Corsica has 32% U152, but with a very small sample size of just 28. Most of their R1b1b2 belongs to U152, which is telling, because across Italy, even in Sicily and Sardinia, between 50% and 60% of their R1b1b2 belong to U152, while instead, in France, only 25% of their R1b1b2 belongs to U152, including southeast France, where it's exactly 25%. So this is yet another component of Corsica's y-dna that points to an Italian origin for their people. Everything else about Corsica's y-dna also previously indicated an origin from Italy, preferably from the part of Italy closest to Corsica: central Italy.

Maju said...

"U152 is clearly centered in North Italy".

I agree. I also had that impression when you sent your modified spreadsheets.

Cruciani-2010 (link to full paper in main article) maps the highest frequency of R1b1b2a1a2d-U152 (that he calls R1b1b2h) around Genoa, with a much sharper cline to the East than to the West (France). R1b1b2a1a1-U106 is in turn most frequent in West Germany.

However U152 is very much scattered, also into Central Europe, France and South England, and is even important in the little R1b1b2 that may exist in Eastern Europe.

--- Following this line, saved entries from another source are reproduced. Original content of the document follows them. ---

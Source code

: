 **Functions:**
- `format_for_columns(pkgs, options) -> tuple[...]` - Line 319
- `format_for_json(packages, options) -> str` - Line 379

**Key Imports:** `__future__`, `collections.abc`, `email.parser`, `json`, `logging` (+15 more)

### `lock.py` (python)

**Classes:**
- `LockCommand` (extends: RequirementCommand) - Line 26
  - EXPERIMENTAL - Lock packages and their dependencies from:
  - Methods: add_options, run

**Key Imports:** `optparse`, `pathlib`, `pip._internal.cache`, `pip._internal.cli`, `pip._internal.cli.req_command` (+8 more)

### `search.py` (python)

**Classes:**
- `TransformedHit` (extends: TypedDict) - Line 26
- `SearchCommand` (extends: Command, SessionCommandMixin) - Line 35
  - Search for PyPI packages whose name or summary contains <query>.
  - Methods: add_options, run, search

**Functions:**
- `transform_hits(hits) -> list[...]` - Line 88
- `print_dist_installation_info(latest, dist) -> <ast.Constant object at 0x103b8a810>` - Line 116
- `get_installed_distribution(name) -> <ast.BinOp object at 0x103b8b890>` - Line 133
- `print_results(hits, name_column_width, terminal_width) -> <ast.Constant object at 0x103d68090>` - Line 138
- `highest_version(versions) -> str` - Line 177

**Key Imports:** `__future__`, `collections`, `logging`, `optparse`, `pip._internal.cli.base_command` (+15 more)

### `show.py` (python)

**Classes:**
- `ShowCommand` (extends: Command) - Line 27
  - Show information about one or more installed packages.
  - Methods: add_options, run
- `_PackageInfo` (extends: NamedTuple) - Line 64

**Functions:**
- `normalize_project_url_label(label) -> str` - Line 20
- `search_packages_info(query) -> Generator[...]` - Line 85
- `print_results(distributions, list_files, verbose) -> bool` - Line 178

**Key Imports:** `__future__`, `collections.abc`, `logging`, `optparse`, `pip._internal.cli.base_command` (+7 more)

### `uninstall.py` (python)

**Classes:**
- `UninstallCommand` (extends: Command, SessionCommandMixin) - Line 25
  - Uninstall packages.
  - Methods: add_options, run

So this lineage represents, IMO, the main expansion line of its parent lineage R1b1b2a1a2 ('South clade'), which headed eastwards and northwards in whatever process (Magdalenian expansion or your choice).

Re. Corsica: if you look at Cruciani's figures, similar densities are only found in North Italy, with Central Italy having only some 18% of the whole Y-DNA pool, a value lower than the French sample (20%).

aargiedude said...

M269 L23- (version 2, better).gif

I first made a map of M269* exactly 1 year ago. Now, with the Myres study, which tested for this haplogroup for the first time ever, I've made what I think is a vastly better version than my original map. The Myres samples make up about 40% of the samples I used in building the map, but the populations they covered were different than the other samples I used (aka more eastern), so this is a revealing new look at the distribution of M269*. I don't want to spoil the plot, so I won't say anything further. :)

Maju said...

What does the map indicate, Argie? Diversity, percentage? Is the comma a decimal marker (as in Spanish, French...) or just a sequential comma? I'm sorry I don't really understand what the map means.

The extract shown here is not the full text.